Peut-on vivre coupé de ses origines, – Karine a su nous interpeller toutes avec cette question. Hemley est venue faire des études en France à 21 ans, tout comme moi, mais est retournée travailler au Cameroun un temps, ce que j’ai fait 17 ans après m’être installée en France. Delphine, elle, partie jeune journaliste à 21 ans retrouver son pays d’origine, l’Iran, méconnu jusque-là. « Les paysages que l’on a quittés laissent une trace en nous, un vide », dit Hemley Boum. En effet, amoureuse du relief des Alpes depuis que je les ai découvertes à 25 ans, je réalise aujourd’hui être émue par les steppes infinies de ma région natale, Soumy, qui vit sous la pluie des bombes.

Que se transmet-il par les femmes ? Dans la société camerounaise, partage Hemley, une femme doit être dure, se tenir droite, faire attention à son image. Si dans certaines sociétés c’est l’homme qui ne peut pas pleurer, au Cameroun c’est à la femme que l’on refuse le droit de pleurer. Elle a grandi là-dedans. J’ai grandi dans une société soviétique où chaque femme travaillait la journée grâce au système de prise en charge de l’enfance, et…travaillait la soirée aussi. Comme partout, le travail domestique se reposait principalement sur les femmes. Être femme en Ukraine aujourd’hui : c’est pouvoir choisir – revendiquer sa place dans une armée, dans un métier perçu comme masculin, ou bien choisir de s’occuper d’un enfant. Être femme en Ukraine aujourd’hui, c’est toujours porter beaucoup sur ses épaules, sauf la responsabilité citoyenne de défendre son pays, bien la seule chose qu’elle n’a pas l’obligation de faire. Mais globalement, que ce soit être femme, homme, enfant ou dame âgée, – à chacun son épreuve en Ukraine d’aujourd’hui.
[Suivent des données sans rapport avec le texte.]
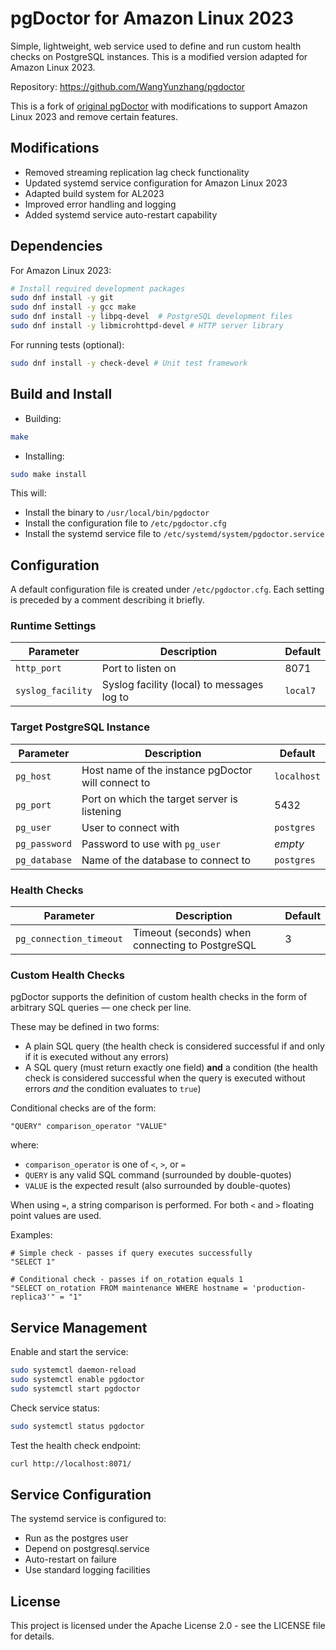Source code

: # pgDoctor for Amazon Linux 2023

Simple, lightweight, web service used to define and run custom health checks on PostgreSQL instances. This is a modified version adapted for Amazon Linux 2023.

Repository: https://github.com/WangYunzhang/pgdoctor

This is a fork of [original pgDoctor](https://github.com/thumbtack/pgdoctor) with modifications to support Amazon Linux 2023 and remove certain features.

## Modifications
- Removed streaming replication lag check functionality
- Updated systemd service configuration for Amazon Linux 2023
- Adapted build system for AL2023
- Improved error handling and logging
- Added systemd service auto-restart capability

## Dependencies

For Amazon Linux 2023:
```bash
# Install required development packages
sudo dnf install -y git
sudo dnf install -y gcc make
sudo dnf install -y libpq-devel  # PostgreSQL development files
sudo dnf install -y libmicrohttpd-devel # HTTP server library
```

For running tests (optional):
```bash
sudo dnf install -y check-devel # Unit test framework
```

## Build and Install

* Building:
```bash
make
```

* Installing:
```bash
sudo make install
```

This will:
- Install the binary to `/usr/local/bin/pgdoctor`
- Install the configuration file to `/etc/pgdoctor.cfg`
- Install the systemd service file to `/etc/systemd/system/pgdoctor.service`

## Configuration

A default configuration file is created under `/etc/pgdoctor.cfg`. Each setting is preceded by a comment describing it briefly.

### Runtime Settings
| Parameter        | Description           | Default  |
| ------------- |-------------|-----|
| `http_port`      | Port to listen on | 8071 |
| `syslog_facility` | Syslog facility (local) to messages log to | `local7` |

### Target PostgreSQL Instance
| Parameter        | Description           | Default  |
| ------------- |-------------|-----|
| `pg_host` | Host name of the instance pgDoctor will connect to | `localhost` |
| `pg_port` | Port on which the target server is listening | 5432 |
| `pg_user` | User to connect with | `postgres` |
| `pg_password` | Password to use with `pg_user` | *empty* |
| `pg_database` | Name of the database to connect to | `postgres` |

### Health Checks
| Parameter        | Description           | Default  |
| ------------- |-------------|-----|
| `pg_connection_timeout` | Timeout (seconds) when connecting to PostgreSQL | 3 |

### Custom Health Checks
pgDoctor supports the definition of custom health checks in the form of arbitrary SQL queries — one check per line.

These may be defined in two forms:
* A plain SQL query (the health check is considered successful if and only if it is executed without any errors)
* A SQL query (must return exactly one field) **and** a condition (the health check is considered successful when the query is executed without errors *and* the condition evaluates to `true`)

Conditional checks are of the form:
```
"QUERY" comparison_operator "VALUE"
```
where:
- `comparison_operator` is one of `<`, `>`, or `=`
- `QUERY` is any valid SQL command (surrounded by double-quotes)
- `VALUE` is the expected result (also surrounded by double-quotes)

When using `=`, a string comparison is performed. For both `<` and `>` floating point values are used.

Examples:
```
# Simple check - passes if query executes successfully
"SELECT 1"

# Conditional check - passes if on_rotation equals 1
"SELECT on_rotation FROM maintenance WHERE hostname = 'production-replica3'" = "1"
```

## Service Management

Enable and start the service:
```bash
sudo systemctl daemon-reload
sudo systemctl enable pgdoctor
sudo systemctl start pgdoctor
```

Check service status:
```bash
sudo systemctl status pgdoctor
```

Test the health check endpoint:
```bash
curl http://localhost:8071/
```

## Service Configuration

The systemd service is configured to:
- Run as the postgres user
- Depend on postgresql.service
- Auto-restart on failure
- Use standard logging facilities

## License

This project is licensed under the Apache License 2.0 - see the LICENSE file for details.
Est-ce qu’il y a des procès de sorcellerie au Cameroun? – nous surprend une autre question de la salle. « Nous sommes 70 % catholiques, 30 % musulmans et 100 % animistes. Après la messe tout le monde va chez une voyante », répond Hemley. « Cela me rappelle l’Ukraine, renchéris-je, la population étant pratiquante à 70% à majorité orthodoxe mais aussi très empreinte des rites païens et recourant fréquemment aux professionnels du monde des esprits, voyantes, chamans… »

Ensemble nous découvrons un humble regard sur la mort dans nos pays d’origine confrontés aux guerres et aux épreuves politiques, mais où le Covid-19 n’a pas suscité le même effroi qu’en France : « Calme-toi, ma fille. Il faut bien mourir de quelque chose », répond la mère d’Hemley qui l’appelle inquiète pendant l’épidémie.
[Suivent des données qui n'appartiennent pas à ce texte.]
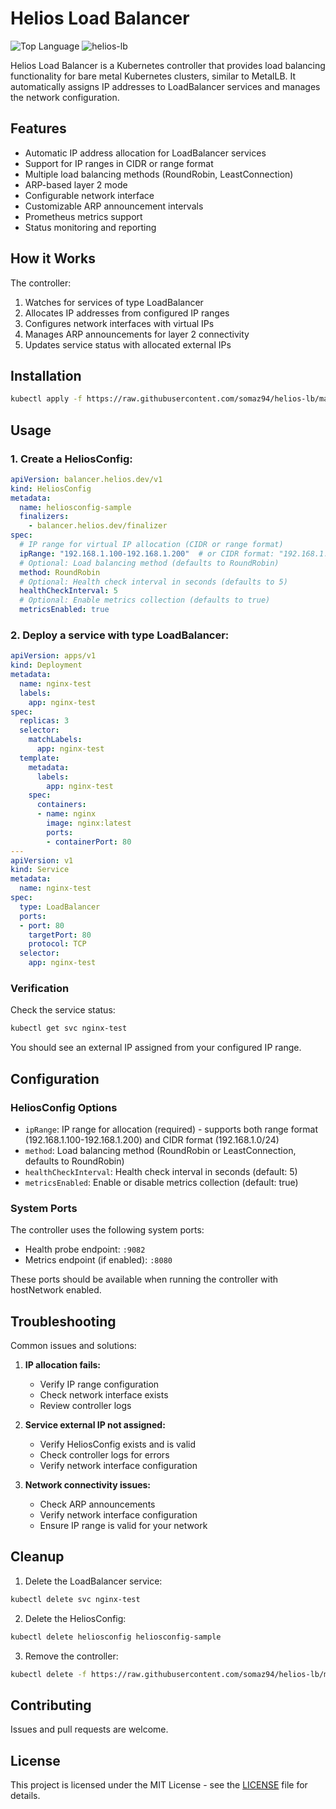 # Helios Load Balancer

![Top Language](https://img.shields.io/github/languages/top/somaz94/helios-lb?color=green&logo=go&logoColor=b)
![helios-lb](https://img.shields.io/github/v/tag/somaz94/helios-lb?label=helios-lb&logo=kubernetes&logoColor=white)

Helios Load Balancer is a Kubernetes controller that provides load balancing functionality for bare metal Kubernetes clusters, similar to MetalLB. It automatically assigns IP addresses to LoadBalancer services and manages the network configuration.

## Features

- Automatic IP address allocation for LoadBalancer services
- Support for IP ranges in CIDR or range format
- Multiple load balancing methods (RoundRobin, LeastConnection)
- ARP-based layer 2 mode
- Configurable network interface
- Customizable ARP announcement intervals
- Prometheus metrics support
- Status monitoring and reporting

## How it Works

The controller:
1. Watches for services of type LoadBalancer
2. Allocates IP addresses from configured IP ranges
3. Configures network interfaces with virtual IPs
4. Manages ARP announcements for layer 2 connectivity
5. Updates service status with allocated external IPs

## Installation

```bash
kubectl apply -f https://raw.githubusercontent.com/somaz94/helios-lb/main/config/samples/install.yaml
```

## Usage

### 1. Create a HeliosConfig:

```yaml
apiVersion: balancer.helios.dev/v1
kind: HeliosConfig
metadata:
  name: heliosconfig-sample
  finalizers:
    - balancer.helios.dev/finalizer
spec:
  # IP range for virtual IP allocation (CIDR or range format)
  ipRange: "192.168.1.100-192.168.1.200"  # or CIDR format: "192.168.1.0/24"
  # Optional: Load balancing method (defaults to RoundRobin)
  method: RoundRobin
  # Optional: Health check interval in seconds (defaults to 5)
  healthCheckInterval: 5
  # Optional: Enable metrics collection (defaults to true)
  metricsEnabled: true
```

### 2. Deploy a service with type LoadBalancer:

```yaml
apiVersion: apps/v1
kind: Deployment
metadata:
  name: nginx-test
  labels:
    app: nginx-test
spec:
  replicas: 3
  selector:
    matchLabels:
      app: nginx-test
  template:
    metadata:
      labels:
        app: nginx-test
    spec:
      containers:
      - name: nginx
        image: nginx:latest
        ports:
        - containerPort: 80
---
apiVersion: v1
kind: Service
metadata:
  name: nginx-test
spec:
  type: LoadBalancer
  ports:
  - port: 80
    targetPort: 80
    protocol: TCP
  selector:
    app: nginx-test
```

### Verification

Check the service status:
```bash
kubectl get svc nginx-test
```

You should see an external IP assigned from your configured IP range.

## Configuration

### HeliosConfig Options

- `ipRange`: IP range for allocation (required) - supports both range format (192.168.1.100-192.168.1.200) and CIDR format (192.168.1.0/24)
- `method`: Load balancing method (RoundRobin or LeastConnection, defaults to RoundRobin)
- `healthCheckInterval`: Health check interval in seconds (default: 5)
- `metricsEnabled`: Enable or disable metrics collection (default: true)

### System Ports

The controller uses the following system ports:
- Health probe endpoint: `:9082`
- Metrics endpoint (if enabled): `:8080`

These ports should be available when running the controller with hostNetwork enabled.

## Troubleshooting

Common issues and solutions:

1. **IP allocation fails:**
   - Verify IP range configuration
   - Check network interface exists
   - Review controller logs

2. **Service external IP not assigned:**
   - Verify HeliosConfig exists and is valid
   - Check controller logs for errors
   - Verify network interface configuration

3. **Network connectivity issues:**
   - Check ARP announcements
   - Verify network interface configuration
   - Ensure IP range is valid for your network

## Cleanup

1. Delete the LoadBalancer service:
```bash
kubectl delete svc nginx-test
```

2. Delete the HeliosConfig:
```bash
kubectl delete heliosconfig heliosconfig-sample
```

3. Remove the controller:
```bash
kubectl delete -f https://raw.githubusercontent.com/somaz94/helios-lb/main/config/samples/install.yaml
```

## Contributing

Issues and pull requests are welcome.

## License

This project is licensed under the MIT License - see the [LICENSE](LICENSE) file for details.
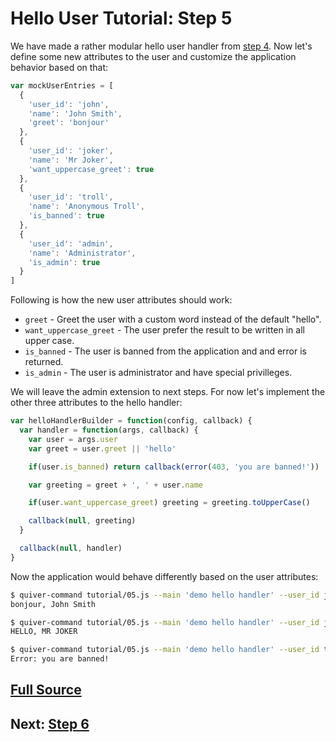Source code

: 
Hello User Tutorial: Step 5
===========================

We have made a rather modular hello user handler from [step 4](04.md). Now let's define some new attributes to the user and customize the application behavior based on that:

```javascript
var mockUserEntries = [
  {
    'user_id': 'john',
    'name': 'John Smith',
    'greet': 'bonjour'
  },
  {
    'user_id': 'joker',
    'name': 'Mr Joker',
    'want_uppercase_greet': true
  },
  {
    'user_id': 'troll',
    'name': 'Anonymous Troll',
    'is_banned': true
  },
  {
    'user_id': 'admin',
    'name': 'Administrator',
    'is_admin': true
  }
]
```

Following is how the new user attributes should work:

  - `greet` - Greet the user with a custom word instead of the default "hello".
  - `want_uppercase_greet` - The user prefer the result to be written in all upper case.
  - `is_banned` - The user is banned from the application and and error is returned.
  - `is_admin` - The user is administrator and have special privilleges.

We will leave the admin extension to next steps. For now let's implement the other three attributes to the hello handler:

```javascript
var helloHandlerBuilder = function(config, callback) {
  var handler = function(args, callback) {
    var user = args.user
    var greet = user.greet || 'hello'

    if(user.is_banned) return callback(error(403, 'you are banned!'))

    var greeting = greet + ', ' + user.name

    if(user.want_uppercase_greet) greeting = greeting.toUpperCase()

    callback(null, greeting)
  }

  callback(null, handler)
}
```

Now the application would behave differently based on the user attributes:

```bash
$ quiver-command tutorial/05.js --main 'demo hello handler' --user_id john
bonjour, John Smith

$ quiver-command tutorial/05.js --main 'demo hello handler' --user_id joker
HELLO, MR JOKER

$ quiver-command tutorial/05.js --main 'demo hello handler' --user_id troll
Error: you are banned!
```

## [Full Source](05.js)

## Next: [Step 6](06.md)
« On traversait un jour un paysage et les rayons de soleil se reflétaient dans le vitre », racontait l’une des autrices. « Je dis à mon fils, regarde à quel point la lumière est belle, et l’adolescent de répondre “le soleil quoi” ». Le bonheur est à l’intérieur, convenons-nous, comme la fureur de vivre.
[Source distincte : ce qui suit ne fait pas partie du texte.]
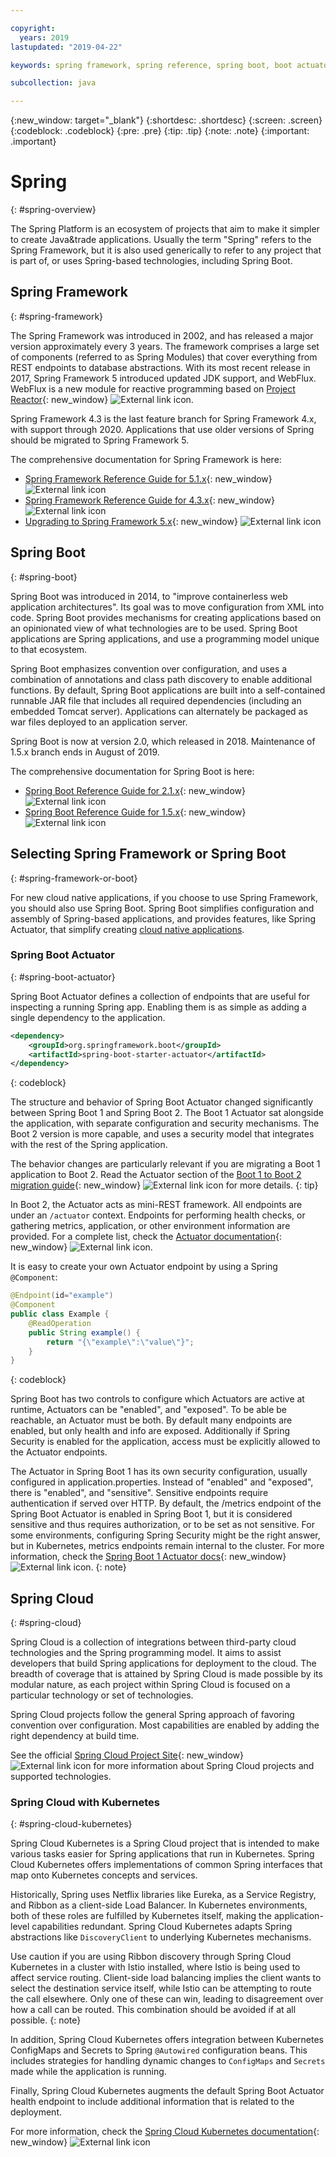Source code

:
 ```yaml
---

copyright:
  years: 2019
lastupdated: "2019-04-22"

keywords: spring framework, spring reference, spring boot, boot actuator, spring kubernetes

subcollection: java

---
```


{:new_window: target="_blank"}
{:shortdesc: .shortdesc}
{:screen: .screen}
{:codeblock: .codeblock}
{:pre: .pre}
{:tip: .tip}
{:note: .note}
{:important: .important}

# Spring
{: #spring-overview}

The Spring Platform is an ecosystem of projects that aim to make it simpler to create Java&trade applications. Usually the term "Spring" refers to the Spring Framework, but it is also used generically to refer to any project that is part of, or uses Spring-based technologies, including Spring Boot.

## Spring Framework
{: #spring-framework}

The Spring Framework was introduced in 2002, and has released a major version approximately every 3 years. The framework comprises a large set of components (referred to as Spring Modules) that cover everything from REST endpoints to database abstractions. With its most recent release in 2017, Spring Framework 5 introduced updated JDK support, and WebFlux. WebFlux is a new module for reactive programming based on [Project Reactor](https://projectreactor.io/){: new_window} ![External link icon](../icons/launch-glyph.svg "External link icon").

Spring Framework 4.3 is the last feature branch for Spring Framework 4.x, with support through 2020. Applications that use older versions of Spring should be migrated to Spring Framework 5.

The comprehensive documentation for Spring Framework is here:

* [Spring Framework Reference Guide for 5.1.x](https://docs.spring.io/spring/docs/5.1.x/spring-framework-reference/){: new_window} ![External link icon](../icons/launch-glyph.svg "External link icon")
* [Spring Framework Reference Guide for 4.3.x](https://docs.spring.io/spring/docs/4.3.x/spring-framework-reference/){: new_window} ![External link icon](../icons/launch-glyph.svg "External link icon")
* [Upgrading to Spring Framework 5.x](https://github.com/spring-projects/spring-framework/wiki/Upgrading-to-Spring-Framework-5.x){: new_window} ![External link icon](../icons/launch-glyph.svg "External link icon")

## Spring Boot
{: #spring-boot}

Spring Boot was introduced in 2014, to "improve containerless web application architectures". Its goal was to move configuration from XML into code. Spring Boot provides mechanisms for creating applications based on an opinionated view of what technologies are to be used. Spring Boot applications are Spring applications, and use a programming model unique to that ecosystem.

Spring Boot emphasizes convention over configuration, and uses a combination of annotations and class path discovery to enable additional functions. By default, Spring Boot applications are built into a self-contained runnable JAR file that includes all required dependencies (including an embedded Tomcat server). Applications can alternately be packaged as war files deployed to an application server.

Spring Boot is now at version 2.0, which released in 2018. Maintenance of 1.5.x branch ends in August of 2019.

The comprehensive documentation for Spring Boot is here:

* [Spring Boot Reference Guide for 2.1.x](https://docs.spring.io/spring-boot/docs/2.1.x/reference/){: new_window} ![External link icon](../icons/launch-glyph.svg "External link icon")
* [Spring Boot Reference Guide for 1.5.x](https://docs.spring.io/spring-boot/docs/1.5.x/reference/){: new_window} ![External link icon](../icons/launch-glyph.svg "External link icon")

## Selecting Spring Framework or Spring Boot
{: #spring-framework-or-boot}

For new cloud native applications, if you choose to use Spring Framework, you should also use Spring Boot. Spring Boot simplifies configuration and assembly of Spring-based applications, and provides features, like Spring Actuator, that simplify creating [cloud native applications](/docs/java?topic=cloud-native-overview#overview).

### Spring Boot Actuator
{: #spring-boot-actuator}

Spring Boot Actuator defines a collection of endpoints that are useful for inspecting a running Spring app. Enabling them is as simple as adding a single dependency to the application.

```xml
<dependency>
    <groupId>org.springframework.boot</groupId>
    <artifactId>spring-boot-starter-actuator</artifactId>
</dependency>
```
{: codeblock}

The structure and behavior of Spring Boot Actuator changed significantly between Spring Boot 1 and Spring Boot 2. The Boot 1 Actuator sat alongside the application, with separate configuration and security mechanisms. The Boot 2 version is more capable, and uses a security model that integrates with the rest of the Spring application.

The behavior changes are particularly relevant if you are migrating a Boot 1 application to Boot 2. Read the Actuator section of the [Boot 1 to Boot 2 migration guide](https://github.com/spring-projects/spring-boot/wiki/Spring-Boot-2.0-Migration-Guide#spring-boot-actuator){: new_window} ![External link icon](../icons/launch-glyph.svg "External link icon") for more details.
{: tip}

In Boot 2, the Actuator acts as mini-REST framework. All endpoints are under an `/actuator` context. Endpoints for performing health checks, or gathering metrics, application, or other environment information are provided. For a complete list, check the [Actuator documentation](https://docs.spring.io/spring-boot/docs/current-SNAPSHOT/reference/html/production-ready-features.html#production-ready){: new_window} ![External link icon](../icons/launch-glyph.svg "External link icon").

It is easy to create your own Actuator endpoint by using a Spring `@Component`:

```java
@Endpoint(id="example")
@Component
public class Example {
    @ReadOperation
    public String example() {
        return "{\"example\":\"value\"}";
    }
}
```
{: codeblock}

Spring Boot has two controls to configure which Actuators are active at runtime, Actuators can be "enabled", and "exposed". To be able be reachable, an Actuator must be both. By default many endpoints are enabled, but only health and info are exposed. Additionally if Spring Security is enabled for the application, access must be explicitly allowed to the Actuator endpoints.

The Actuator in Spring Boot 1 has its own security configuration, usually configured in application.properties. Instead of "enabled" and "exposed", there is "enabled", and "sensitive". Sensitive endpoints require authentication if served over HTTP. By default, the /metrics endpoint of the Spring Boot Actuator is enabled in Spring Boot 1, but it is considered sensitive and thus requires authorization, or to be set as not sensitive. For some environments, configuring Spring Security might be the right answer, but in Kubernetes, metrics endpoints remain internal to the cluster. For more information, check the [Spring Boot 1 Actuator docs](https://docs.spring.io/spring-boot/docs/1.5.2.RELEASE/reference/htmlsingle/#production-ready){: new_window} ![External link icon](../icons/launch-glyph.svg "External link icon").
{: note}

## Spring Cloud
{: #spring-cloud}

Spring Cloud is a collection of integrations between third-party cloud technologies and the Spring programming model. It aims to assist developers that build Spring applications for deployment to the cloud. The breadth of coverage that is attained by Spring Cloud is made possible by its modular nature, as each project within Spring Cloud is focused on a particular technology or set of technologies.

Spring Cloud projects follow the general Spring approach of favoring convention over configuration. Most capabilities are enabled by adding the right dependency at build time.

See the official [Spring Cloud Project Site](https://spring.io/projects/spring-cloud){: new_window} ![External link icon](../icons/launch-glyph.svg "External link icon") for more information about Spring Cloud projects and supported technologies.

### Spring Cloud with Kubernetes
{: #spring-cloud-kubernetes}

Spring Cloud Kubernetes is a Spring Cloud project that is intended to make various tasks easier for Spring applications that run in Kubernetes. Spring Cloud Kubernetes offers implementations of common Spring interfaces that map onto Kubernetes concepts and services.

Historically, Spring uses Netflix libraries like Eureka, as a Service Registry, and Ribbon as a client-side Load Balancer. In Kubernetes environments, both of these roles are fulfilled by Kubernetes itself, making the application-level capabilities redundant. Spring Cloud Kubernetes adapts Spring abstractions like `DiscoveryClient` to underlying Kubernetes mechanisms.

Use caution if you are using Ribbon discovery through Spring Cloud Kubernetes in a cluster with Istio installed, where Istio is being used to affect service routing. Client-side load balancing implies the client wants to select the destination service itself, while Istio can be attempting to route the call elsewhere. Only one of these can win, leading to disagreement over how a call can be routed. This combination should be avoided if at all possible.
{: note}

In addition, Spring Cloud Kubernetes offers integration between Kubernetes ConfigMaps and Secrets to Spring `@Autowired` configuration beans. This includes strategies for handling dynamic changes to `ConfigMaps` and `Secrets` made while the application is running.

Finally, Spring Cloud Kubernetes augments the default Spring Boot Actuator health endpoint to include additional information that is related to the deployment.

For more information, check the [Spring Cloud Kubernetes documentation](https://cloud.spring.io/spring-cloud-static/spring-cloud-kubernetes/2.1.0.RC1/single/spring-cloud-kubernetes.html){: new_window} ![External link icon](../icons/launch-glyph.svg "External link icon")


<!--
### Spring Cloud Streams
{: #spring-cloud-streams}


:FIXME:
-->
Poème par Simin Behbahani, poétesse iranienne

Je te reconstruirai, ma patrie.
Même avec l’argile de ma propre âme.
Je te bâtirai des colonnes.
Même avec mes propres ossements.
Grâce à ta jeune génération, on s’amusera à nouveau.
Nous ne cessons de pleurer, tellement tu nous manques.
Même si je meurs à 100 ans, je resterai debout dans ma tombe.
Afin de faire disparaître le mal avec mon grognement.
Je suis vieille mais je peux rajeunir pour vivre une nouvelle vie aux côtés de mes enfants.